Her left hand didn't seem to belong to her anymore. So she raised her right and traced the sculpture beneath his skin, mapping the lines of his brow ridges onto the smooth planes of his human face. His left hand came up between them and painted designs over her face: broad strokes across her cheeks, around her mouth and eyes.

Slayer.

His eyes held hers once more, and in them she saw things move. She felt him in her, his rage and frustration and nearly consuming hunger and beyond that a deep, gaping wound of yearning that called to something hollow in her as well. It was a hole so deep it was bottomless. You could pour an ocean of blood into it, and it would never be filled.

From somewhere, the thought came: Not blood. Light. Light can fill that darkness.

You shine so brightly. His eyes held so much awe, like he was seeing the dawn for the first time in more than a hundred years.

Through their hands she felt her pulse, felt the throbbing core of her where her female blood pooled and her muscles contracted, felt the empty aching place beneath that seemed to stretch through the whole of her. He could fill that place, she knew.

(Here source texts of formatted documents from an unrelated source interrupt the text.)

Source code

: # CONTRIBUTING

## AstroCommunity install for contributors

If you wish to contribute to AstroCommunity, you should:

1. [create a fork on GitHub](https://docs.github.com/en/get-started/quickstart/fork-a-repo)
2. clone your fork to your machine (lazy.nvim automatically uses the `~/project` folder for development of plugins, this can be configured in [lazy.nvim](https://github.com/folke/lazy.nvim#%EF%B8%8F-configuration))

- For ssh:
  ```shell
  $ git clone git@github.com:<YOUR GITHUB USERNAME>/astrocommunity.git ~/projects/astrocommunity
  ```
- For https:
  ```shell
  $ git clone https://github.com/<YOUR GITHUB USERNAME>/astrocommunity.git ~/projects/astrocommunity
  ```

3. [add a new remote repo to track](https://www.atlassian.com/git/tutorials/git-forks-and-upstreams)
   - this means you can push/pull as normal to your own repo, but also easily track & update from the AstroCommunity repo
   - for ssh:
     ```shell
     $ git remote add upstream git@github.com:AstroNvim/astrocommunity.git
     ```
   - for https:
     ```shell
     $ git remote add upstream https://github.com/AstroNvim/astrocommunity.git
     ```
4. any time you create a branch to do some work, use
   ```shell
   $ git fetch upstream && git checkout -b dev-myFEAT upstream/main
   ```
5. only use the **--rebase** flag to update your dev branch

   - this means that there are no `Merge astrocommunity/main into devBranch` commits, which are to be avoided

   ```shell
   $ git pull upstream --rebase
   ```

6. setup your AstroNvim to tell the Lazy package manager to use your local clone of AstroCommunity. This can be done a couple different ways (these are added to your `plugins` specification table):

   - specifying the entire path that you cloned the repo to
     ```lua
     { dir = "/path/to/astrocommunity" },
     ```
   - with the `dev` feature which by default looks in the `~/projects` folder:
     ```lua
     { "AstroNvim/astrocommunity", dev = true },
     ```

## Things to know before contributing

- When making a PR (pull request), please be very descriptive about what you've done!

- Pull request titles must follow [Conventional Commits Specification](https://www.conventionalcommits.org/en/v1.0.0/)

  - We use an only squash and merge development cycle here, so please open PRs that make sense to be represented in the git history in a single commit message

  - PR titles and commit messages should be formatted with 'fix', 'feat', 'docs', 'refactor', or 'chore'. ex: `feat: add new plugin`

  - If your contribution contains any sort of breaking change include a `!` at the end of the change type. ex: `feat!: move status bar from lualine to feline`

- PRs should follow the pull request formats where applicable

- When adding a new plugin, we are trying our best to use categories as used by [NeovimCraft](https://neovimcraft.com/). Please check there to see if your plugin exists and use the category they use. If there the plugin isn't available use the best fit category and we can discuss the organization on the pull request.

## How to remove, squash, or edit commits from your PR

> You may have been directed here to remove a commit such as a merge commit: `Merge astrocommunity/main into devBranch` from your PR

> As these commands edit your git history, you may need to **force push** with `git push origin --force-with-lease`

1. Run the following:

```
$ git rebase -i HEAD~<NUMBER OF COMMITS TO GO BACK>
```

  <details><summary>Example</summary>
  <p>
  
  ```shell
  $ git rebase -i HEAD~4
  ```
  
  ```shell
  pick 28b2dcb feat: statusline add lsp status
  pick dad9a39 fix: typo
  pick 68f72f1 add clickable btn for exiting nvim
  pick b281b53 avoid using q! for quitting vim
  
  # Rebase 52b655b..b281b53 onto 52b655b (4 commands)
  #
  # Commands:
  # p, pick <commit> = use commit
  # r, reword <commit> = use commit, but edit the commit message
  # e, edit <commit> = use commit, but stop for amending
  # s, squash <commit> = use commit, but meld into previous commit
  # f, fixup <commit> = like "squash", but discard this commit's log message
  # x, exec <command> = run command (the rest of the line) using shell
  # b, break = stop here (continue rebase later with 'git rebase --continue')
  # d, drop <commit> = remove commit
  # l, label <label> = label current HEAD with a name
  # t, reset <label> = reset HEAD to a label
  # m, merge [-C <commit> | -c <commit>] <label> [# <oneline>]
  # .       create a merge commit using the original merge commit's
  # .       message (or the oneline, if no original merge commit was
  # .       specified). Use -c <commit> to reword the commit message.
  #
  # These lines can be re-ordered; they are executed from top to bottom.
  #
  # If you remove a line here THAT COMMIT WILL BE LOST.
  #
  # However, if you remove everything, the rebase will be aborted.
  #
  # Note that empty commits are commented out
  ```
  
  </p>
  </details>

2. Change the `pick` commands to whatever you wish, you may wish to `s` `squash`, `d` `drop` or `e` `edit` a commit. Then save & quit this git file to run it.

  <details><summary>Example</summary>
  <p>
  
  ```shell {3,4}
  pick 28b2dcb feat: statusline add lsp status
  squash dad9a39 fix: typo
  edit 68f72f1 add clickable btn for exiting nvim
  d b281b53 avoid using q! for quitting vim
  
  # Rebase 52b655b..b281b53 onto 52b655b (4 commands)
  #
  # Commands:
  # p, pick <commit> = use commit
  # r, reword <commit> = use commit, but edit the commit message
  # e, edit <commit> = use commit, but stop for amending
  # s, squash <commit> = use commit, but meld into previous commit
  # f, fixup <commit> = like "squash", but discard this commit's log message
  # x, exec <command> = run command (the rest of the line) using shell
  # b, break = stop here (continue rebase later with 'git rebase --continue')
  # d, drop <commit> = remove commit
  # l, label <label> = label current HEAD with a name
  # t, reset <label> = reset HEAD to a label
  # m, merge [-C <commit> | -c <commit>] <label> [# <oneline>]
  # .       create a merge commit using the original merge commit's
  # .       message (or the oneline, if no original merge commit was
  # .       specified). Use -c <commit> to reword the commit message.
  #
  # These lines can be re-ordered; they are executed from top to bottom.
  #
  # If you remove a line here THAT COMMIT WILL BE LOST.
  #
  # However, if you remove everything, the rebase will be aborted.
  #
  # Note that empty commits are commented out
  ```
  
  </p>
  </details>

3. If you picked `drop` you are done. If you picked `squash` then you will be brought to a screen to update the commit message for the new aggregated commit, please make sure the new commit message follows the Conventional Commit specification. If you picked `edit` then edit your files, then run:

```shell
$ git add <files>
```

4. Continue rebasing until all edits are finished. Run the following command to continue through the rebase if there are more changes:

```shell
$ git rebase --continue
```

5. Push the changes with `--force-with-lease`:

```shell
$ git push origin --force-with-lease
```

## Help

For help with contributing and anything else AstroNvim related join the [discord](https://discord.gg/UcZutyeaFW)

They drew closer, fingers still painting each other's faces with hidden truths. In this moment, he completed her, closed the circle of herself. There were barriers in the way, but they were fragile and easy to break.

They reached, found, met, clung.

Somehow she'd always known his taste, known how he would feel under her hands and lips and tongue, known the sounds he would make, and the way he would fit against her. They were two halves of one whole, carved from the same substance, separated by a distance thinner than the edge of a knife.

His breath whispered against her lips, "Slayer ..."

And Buffy landed back inside herself with a bone-rattling THUD.

She jerked away from him, eyes wide. His hair stood up in unruly curls, as if someone had run their hands through it, and his mouth looked as swollen as hers felt. His shirt was torn down the middle, but his pants were still safely on.

Which was really good because, she realized, they stood in the middle of the street. Even though everyone was asleep it would have been utterly humiliating to discover that she'd been ... whatever it was they had totally not been about to do, right in the middle of town.

A breeze gusted. Spike's eyes practically popped from their sockets, and she glanced down to see that her shirt was ripped, too. Buffy clutched the halves together, tightly .

"This never happened," she said, and her voice sounded raw and rough as sandpaper, as though something had been yanked out of her chest through her throat. When she looked back at him, he seemed just as shocked and unsettled, and the light in his eyes had gone out.

"No," he said, hoarsely. "Never happened."